• Task to complete
Please set down only the lines from the one containing "- [ ] 一致性测试集（快歌和声、慢歌、电子、摇滚、说唱）与指标面板（片段数/时长分布/超长率）" through the end of the entries below, exactly, minus any pictures.

___ Materials provided ___

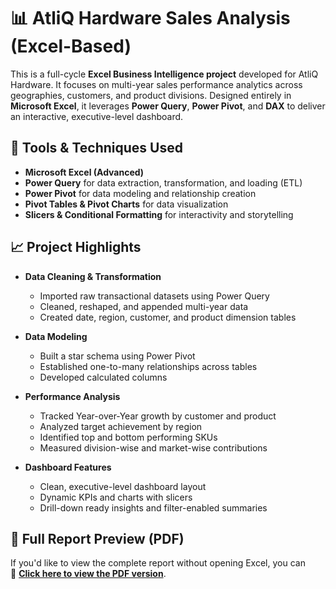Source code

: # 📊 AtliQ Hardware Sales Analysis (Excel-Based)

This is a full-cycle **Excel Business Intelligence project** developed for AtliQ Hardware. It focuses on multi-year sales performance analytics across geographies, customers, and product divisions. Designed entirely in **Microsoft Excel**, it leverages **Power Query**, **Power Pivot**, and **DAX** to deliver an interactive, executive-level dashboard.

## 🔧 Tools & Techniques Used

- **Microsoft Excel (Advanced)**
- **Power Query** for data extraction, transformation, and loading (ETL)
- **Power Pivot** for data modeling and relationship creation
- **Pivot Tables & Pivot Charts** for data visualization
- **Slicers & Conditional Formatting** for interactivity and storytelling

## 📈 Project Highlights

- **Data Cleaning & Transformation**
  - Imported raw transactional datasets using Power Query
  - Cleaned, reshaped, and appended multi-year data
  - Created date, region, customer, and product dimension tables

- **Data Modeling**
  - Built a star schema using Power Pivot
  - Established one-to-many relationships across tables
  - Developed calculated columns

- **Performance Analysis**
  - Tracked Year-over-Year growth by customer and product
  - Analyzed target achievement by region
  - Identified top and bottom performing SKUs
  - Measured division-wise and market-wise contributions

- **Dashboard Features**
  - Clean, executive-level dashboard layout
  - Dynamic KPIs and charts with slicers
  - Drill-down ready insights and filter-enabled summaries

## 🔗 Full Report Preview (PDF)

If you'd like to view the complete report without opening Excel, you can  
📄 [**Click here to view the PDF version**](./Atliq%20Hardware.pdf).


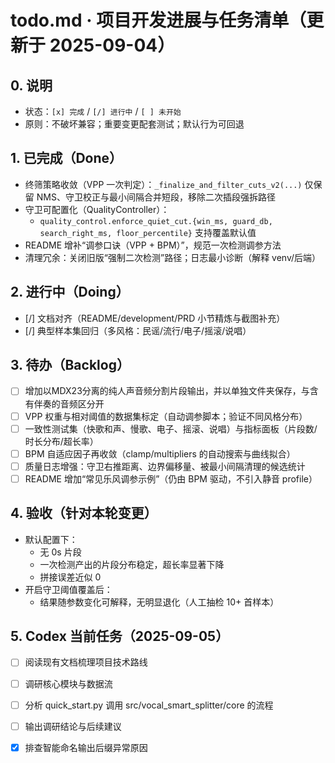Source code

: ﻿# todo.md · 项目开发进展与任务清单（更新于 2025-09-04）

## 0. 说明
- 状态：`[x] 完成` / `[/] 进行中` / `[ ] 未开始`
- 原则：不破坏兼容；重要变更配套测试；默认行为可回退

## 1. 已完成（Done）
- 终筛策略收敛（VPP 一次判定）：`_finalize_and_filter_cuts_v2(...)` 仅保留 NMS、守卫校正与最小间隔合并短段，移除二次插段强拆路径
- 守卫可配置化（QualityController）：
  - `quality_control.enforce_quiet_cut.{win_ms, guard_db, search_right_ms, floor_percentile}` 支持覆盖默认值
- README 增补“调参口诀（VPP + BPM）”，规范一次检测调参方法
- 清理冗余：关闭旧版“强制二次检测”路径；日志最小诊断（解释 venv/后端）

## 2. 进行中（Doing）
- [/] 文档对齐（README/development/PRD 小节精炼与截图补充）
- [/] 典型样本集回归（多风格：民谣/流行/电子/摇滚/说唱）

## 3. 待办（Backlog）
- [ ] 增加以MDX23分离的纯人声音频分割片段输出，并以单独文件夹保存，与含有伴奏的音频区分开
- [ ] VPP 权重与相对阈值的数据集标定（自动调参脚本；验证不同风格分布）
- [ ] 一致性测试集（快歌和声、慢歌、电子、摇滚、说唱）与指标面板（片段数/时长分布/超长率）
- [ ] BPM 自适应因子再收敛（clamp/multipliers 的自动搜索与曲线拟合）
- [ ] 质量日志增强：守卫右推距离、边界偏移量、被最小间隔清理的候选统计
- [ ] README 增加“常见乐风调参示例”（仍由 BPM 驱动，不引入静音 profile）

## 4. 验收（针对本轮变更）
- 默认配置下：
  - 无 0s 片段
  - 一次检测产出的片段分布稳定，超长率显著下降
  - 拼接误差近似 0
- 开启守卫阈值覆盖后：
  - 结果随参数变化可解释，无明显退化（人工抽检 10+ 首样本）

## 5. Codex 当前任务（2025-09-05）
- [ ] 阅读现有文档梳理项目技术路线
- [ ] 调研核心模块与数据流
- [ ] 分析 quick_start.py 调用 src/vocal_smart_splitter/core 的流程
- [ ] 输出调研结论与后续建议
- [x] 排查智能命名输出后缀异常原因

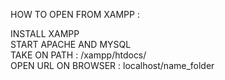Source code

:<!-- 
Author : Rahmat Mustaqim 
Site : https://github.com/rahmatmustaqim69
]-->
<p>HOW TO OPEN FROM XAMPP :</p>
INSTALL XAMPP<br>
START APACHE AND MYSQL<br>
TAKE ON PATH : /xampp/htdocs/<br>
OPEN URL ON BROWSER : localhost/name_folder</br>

___

• Solution
- [ ] 一致性测试集（快歌和声、慢歌、电子、摇滚、说唱）与指标面板（片段数/时长分布/超长率）
- [ ] BPM 自适应因子再收敛（clamp/multipliers 的自动搜索与曲线拟合）
- [ ] 质量日志增强：守卫右推距离、边界偏移量、被最小间隔清理的候选统计
- [ ] README 增加“常见乐风调参示例”（仍由 BPM 驱动，不引入静音 profile）

## 4. 验收（针对本轮变更）
- 默认配置下：
  - 无 0s 片段
  - 一次检测产出的片段分布稳定，超长率显著下降
  - 拼接误差近似 0
- 开启守卫阈值覆盖后：
  - 结果随参数变化可解释，无明显退化（人工抽检 10+ 首样本）

## 5. Codex 当前任务（2025-09-05）
- [ ] 阅读现有文档梳理项目技术路线
- [ ] 调研核心模块与数据流
- [ ] 分析 quick_start.py 调用 src/vocal_smart_splitter/core 的流程
- [ ] 输出调研结论与后续建议
- [x] 排查智能命名输出后缀异常原因

Source code

:<!-- 
Author : Rahmat Mustaqim 
Site : https://github.com/rahmatmustaqim69
]-->
<p>HOW TO OPEN FROM XAMPP :</p>
INSTALL XAMPP<br>
START APACHE AND MYSQL<br>
TAKE ON PATH : /xampp/htdocs/<br>
OPEN URL ON BROWSER : localhost/name_folder</br>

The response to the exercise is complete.